Instructions to follow: Scan the entries for lines with the word "description" and copy those lines.

(Stored data entries)
• • • • • • •

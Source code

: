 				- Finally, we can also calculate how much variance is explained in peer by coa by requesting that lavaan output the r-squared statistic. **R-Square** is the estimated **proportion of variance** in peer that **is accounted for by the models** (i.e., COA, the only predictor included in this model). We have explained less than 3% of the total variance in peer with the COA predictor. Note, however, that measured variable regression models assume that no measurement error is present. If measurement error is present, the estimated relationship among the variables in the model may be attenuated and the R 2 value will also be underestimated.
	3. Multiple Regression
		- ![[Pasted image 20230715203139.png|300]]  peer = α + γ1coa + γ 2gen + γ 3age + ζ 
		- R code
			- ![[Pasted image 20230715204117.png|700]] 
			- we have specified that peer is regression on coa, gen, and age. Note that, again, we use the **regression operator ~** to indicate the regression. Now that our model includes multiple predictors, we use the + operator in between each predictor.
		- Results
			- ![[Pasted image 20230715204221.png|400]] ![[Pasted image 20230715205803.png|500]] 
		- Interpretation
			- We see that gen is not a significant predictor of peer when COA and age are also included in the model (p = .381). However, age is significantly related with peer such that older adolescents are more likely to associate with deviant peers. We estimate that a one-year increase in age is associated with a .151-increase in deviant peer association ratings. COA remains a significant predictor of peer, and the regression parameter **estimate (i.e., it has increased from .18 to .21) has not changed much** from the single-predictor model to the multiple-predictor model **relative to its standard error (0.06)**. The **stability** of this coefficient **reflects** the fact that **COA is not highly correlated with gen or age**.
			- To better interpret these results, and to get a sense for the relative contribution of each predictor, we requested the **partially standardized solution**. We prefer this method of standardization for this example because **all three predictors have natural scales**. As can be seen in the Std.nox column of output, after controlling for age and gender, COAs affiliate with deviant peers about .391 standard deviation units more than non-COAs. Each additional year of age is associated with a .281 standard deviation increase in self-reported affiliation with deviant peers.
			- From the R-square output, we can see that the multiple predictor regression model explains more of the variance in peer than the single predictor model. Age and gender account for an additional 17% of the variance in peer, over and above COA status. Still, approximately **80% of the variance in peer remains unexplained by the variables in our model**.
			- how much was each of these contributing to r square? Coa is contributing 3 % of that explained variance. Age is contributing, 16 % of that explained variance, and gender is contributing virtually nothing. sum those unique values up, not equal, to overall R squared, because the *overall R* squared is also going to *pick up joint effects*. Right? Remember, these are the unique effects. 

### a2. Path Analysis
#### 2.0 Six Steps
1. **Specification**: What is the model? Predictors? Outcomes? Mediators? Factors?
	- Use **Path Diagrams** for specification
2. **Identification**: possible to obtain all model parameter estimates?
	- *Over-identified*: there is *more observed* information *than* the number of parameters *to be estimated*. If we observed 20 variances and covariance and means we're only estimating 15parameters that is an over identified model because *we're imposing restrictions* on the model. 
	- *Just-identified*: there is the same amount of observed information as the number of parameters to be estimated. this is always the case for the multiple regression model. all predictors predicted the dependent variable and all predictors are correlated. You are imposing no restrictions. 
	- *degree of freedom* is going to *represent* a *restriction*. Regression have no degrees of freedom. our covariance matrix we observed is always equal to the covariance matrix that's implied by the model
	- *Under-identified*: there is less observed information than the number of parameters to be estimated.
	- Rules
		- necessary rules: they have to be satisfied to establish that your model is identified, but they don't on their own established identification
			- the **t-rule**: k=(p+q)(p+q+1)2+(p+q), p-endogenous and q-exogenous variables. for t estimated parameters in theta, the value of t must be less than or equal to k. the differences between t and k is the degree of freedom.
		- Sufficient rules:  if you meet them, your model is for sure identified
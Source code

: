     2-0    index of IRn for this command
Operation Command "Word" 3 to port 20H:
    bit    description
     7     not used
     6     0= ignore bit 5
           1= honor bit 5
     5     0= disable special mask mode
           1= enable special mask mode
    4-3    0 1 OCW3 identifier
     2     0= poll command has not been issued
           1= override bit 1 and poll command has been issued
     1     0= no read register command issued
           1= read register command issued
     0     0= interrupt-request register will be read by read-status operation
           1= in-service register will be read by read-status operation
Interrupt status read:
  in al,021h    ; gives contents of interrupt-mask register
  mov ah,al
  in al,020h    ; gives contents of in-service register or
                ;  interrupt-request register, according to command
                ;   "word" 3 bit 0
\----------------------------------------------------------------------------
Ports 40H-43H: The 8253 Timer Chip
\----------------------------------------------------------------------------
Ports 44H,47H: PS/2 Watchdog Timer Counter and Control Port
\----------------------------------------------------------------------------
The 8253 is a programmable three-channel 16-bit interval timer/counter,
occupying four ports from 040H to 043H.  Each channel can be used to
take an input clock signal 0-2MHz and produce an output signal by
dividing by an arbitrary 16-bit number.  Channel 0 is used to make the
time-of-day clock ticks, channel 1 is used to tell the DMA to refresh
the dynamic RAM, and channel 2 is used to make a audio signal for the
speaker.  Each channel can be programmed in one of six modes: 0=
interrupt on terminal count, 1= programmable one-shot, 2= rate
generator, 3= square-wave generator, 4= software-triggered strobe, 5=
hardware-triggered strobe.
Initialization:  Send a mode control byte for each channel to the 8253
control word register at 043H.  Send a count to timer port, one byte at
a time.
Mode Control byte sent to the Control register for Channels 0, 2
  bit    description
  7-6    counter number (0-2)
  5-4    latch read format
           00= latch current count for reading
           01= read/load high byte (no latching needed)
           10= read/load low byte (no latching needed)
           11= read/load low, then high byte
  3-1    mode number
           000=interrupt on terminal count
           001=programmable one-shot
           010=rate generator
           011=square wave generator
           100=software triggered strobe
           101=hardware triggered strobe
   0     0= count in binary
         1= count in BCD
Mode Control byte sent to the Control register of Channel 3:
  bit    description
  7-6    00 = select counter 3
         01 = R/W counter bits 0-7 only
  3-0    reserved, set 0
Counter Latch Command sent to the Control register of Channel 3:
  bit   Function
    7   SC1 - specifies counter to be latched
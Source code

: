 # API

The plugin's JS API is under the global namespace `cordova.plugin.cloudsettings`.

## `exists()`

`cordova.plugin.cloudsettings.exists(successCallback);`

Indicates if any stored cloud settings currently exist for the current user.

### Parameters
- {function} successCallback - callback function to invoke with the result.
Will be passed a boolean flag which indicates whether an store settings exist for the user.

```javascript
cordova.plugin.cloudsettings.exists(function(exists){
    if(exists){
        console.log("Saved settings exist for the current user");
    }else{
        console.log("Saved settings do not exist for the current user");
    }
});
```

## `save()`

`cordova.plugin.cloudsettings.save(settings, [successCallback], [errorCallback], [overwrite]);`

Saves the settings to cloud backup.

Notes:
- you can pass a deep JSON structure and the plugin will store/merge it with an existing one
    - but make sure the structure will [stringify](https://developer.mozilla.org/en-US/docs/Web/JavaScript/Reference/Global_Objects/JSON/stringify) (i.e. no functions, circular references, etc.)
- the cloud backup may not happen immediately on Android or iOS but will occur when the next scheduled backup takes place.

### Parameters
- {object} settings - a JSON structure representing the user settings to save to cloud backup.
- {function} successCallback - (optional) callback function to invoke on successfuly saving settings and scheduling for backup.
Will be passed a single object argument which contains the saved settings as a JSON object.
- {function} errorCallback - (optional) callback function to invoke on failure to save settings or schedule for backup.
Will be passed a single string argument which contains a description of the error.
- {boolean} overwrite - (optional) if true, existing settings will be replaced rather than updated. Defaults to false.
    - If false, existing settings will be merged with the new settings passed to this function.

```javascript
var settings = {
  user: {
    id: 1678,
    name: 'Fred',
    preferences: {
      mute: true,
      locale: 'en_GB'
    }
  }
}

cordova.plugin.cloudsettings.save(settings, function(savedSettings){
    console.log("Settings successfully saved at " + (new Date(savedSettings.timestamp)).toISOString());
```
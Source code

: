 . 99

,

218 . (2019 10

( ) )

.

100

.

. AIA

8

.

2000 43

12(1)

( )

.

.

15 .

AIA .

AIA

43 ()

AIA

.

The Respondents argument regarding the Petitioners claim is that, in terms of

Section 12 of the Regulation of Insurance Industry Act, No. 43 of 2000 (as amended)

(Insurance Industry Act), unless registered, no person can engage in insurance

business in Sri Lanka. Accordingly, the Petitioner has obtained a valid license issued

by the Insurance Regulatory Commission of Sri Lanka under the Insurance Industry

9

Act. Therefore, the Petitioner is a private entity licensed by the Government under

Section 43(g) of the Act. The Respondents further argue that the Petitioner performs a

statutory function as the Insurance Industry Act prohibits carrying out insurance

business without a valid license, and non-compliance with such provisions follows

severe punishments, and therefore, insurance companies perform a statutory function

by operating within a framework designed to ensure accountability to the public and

• • • • • • •

Response:
    bit    description
  bit    description
  bit    description
Will be passed a single string argument which contains a description of the error.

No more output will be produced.